VMware Cloud Foundation 9.0 Management Domain with NFS as principal storage

VMware Cloud Foundation (VCF) 9 now supports a variety of storage types as principal storage, such as vSAN ESA/OSA, Fibre Channel, and NFS v3. In this blog article, I’ll demonstrate the necessary steps to deploy the Management Domain of a VCF9 instance with NFS as principal storage.

I’m using the same design blueprint as with my previously described vSAN setup. The difference is, that the ESX hosts are only configured with a small 10 GB hard disk for the OS and no additional NVME disk, and that we’re going to use VLAN 40 (10.230.40.0/24) as the NFS network.

The NFS server is also located in this network, and is defined as nfs1.sddc.lab with IP address 10.230.40.8. It will export a share for the Management Domain called /srv/nfs/vmware-m01 for the network 10.230.40.0/24. Plus, it will export a share for the Workload Domain called /srv/nfs/vmware-w01 for the same network 10.230.40.0/24.

We will use Jumbo Frames for better performance of the NFS traffic, which requires a MTU size of 9000 bytes along the entire network path, i.e. NFS Server, pfSense Router, ESX hosts.

Table of Contents

NFS server preparation

I’ve setup a NFS server on a VM running Ubuntu 22.04. Besides the OS hard disk, this server has attached some larger disks to store the VM files. Using LVM during the initial Ubuntu installation, I’ve added these disks to a volume group called vmware-vg. From this volume group, I’ve created two logical volumes — one called m01-lv for the Management Domain m01, and the other called w01-lv for the Workload Domain w01.
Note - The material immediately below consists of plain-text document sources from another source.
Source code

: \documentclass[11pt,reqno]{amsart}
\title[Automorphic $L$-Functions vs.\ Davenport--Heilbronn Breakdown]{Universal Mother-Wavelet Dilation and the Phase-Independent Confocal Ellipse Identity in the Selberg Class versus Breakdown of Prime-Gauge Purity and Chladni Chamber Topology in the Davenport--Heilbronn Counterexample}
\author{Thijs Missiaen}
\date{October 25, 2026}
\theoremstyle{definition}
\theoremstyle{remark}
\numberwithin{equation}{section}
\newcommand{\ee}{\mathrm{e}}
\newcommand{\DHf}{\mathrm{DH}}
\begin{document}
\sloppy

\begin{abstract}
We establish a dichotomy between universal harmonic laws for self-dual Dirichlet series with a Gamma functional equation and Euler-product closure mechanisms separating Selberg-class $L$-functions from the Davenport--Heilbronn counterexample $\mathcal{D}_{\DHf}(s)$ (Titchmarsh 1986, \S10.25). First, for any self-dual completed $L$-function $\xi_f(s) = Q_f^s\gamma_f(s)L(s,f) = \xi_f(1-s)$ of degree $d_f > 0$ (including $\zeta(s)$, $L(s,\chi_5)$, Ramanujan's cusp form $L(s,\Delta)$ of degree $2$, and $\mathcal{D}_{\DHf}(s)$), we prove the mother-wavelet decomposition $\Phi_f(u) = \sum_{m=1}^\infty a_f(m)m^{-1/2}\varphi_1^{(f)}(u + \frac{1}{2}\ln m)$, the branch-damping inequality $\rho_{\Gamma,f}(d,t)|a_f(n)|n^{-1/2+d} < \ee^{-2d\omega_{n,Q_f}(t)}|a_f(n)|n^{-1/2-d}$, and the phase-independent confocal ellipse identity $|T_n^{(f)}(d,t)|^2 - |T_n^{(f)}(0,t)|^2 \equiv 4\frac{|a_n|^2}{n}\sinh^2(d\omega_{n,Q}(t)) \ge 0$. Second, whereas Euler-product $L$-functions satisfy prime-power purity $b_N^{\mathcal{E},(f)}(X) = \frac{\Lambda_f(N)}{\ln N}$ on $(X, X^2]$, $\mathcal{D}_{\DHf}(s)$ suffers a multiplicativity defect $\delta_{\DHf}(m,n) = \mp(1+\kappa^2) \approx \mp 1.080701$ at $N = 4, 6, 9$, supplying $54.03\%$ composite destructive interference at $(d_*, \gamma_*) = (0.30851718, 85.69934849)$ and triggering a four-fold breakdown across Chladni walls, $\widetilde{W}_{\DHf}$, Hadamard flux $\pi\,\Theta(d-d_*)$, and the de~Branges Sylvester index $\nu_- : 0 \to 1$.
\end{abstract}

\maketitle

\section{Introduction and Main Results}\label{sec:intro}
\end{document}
Let’s create the the two logical volumes, create a filesystem on them and create their mount points:

sudo lvcreate -L 950G -n m01-lv vmware-vg
sudo lvcreate -L 400G -n w01-lv vmware-vg

sudo mkfs.ext4 /dev/vmware-vg/m01-lv
sudo mkfs.ext4 /dev/vmware-vg/w01-lv

sudo mkdir -p /srv/nfs/vmware-m01
sudo mkdir -p /srv/nfs/vmware-w01

In /etc/fstab, we reference to the two logical volumes by ID.

/dev/disk/by-id/dm-uuid-LVM-T8efkqBCU5B39wnrCzjVXN0TTkCEqV2bMD4lYYwZf94YmsKYeoTaT9uWXaqszOtC  /srv/nfs/vmware-m01 ext4 defaults 0 1
/dev/disk/by-id/dm-uuid-LVM-T8efkqBCU5B39wnrCzjVXN0TTkCEqV2b6wZ0XqoZxMQfyyiizz1xgL96n3pwlUoW /srv/nfs/vmware-w01 ext4 defaults 0 1

Now let’s mount them.

sudo mount -a

Next, we’re going to install the NFS server.

sudo apt install -y nfs-kernel-server
sudo systemctl enable --now nfs-server
sudo systemctl start nfs-server

Define the exports in /etc/exports:

/srv/nfs/vmware-m01 10.230.40.0/24(rw,sync,no_subtree_check,no_root_squash)
/srv/nfs/vmware-w01 10.230.40.0/24(rw,sync,no_subtree_check,no_root_squash)

And reload them:

sudo exportfs -ra

We can check the exports using sudo exportfs -v, it should show the following:

/srv/nfs/vmware-m01
                10.230.40.0/24(sync,wdelay,hide,no_subtree_check,sec=sys,rw,secure,no_root_squash,no_all_squash)
/srv/nfs/vmware-w01
                10.230.40.0/24(sync,wdelay,hide,no_subtree_check,sec=sys,rw,secure,no_root_squash,no_all_squash)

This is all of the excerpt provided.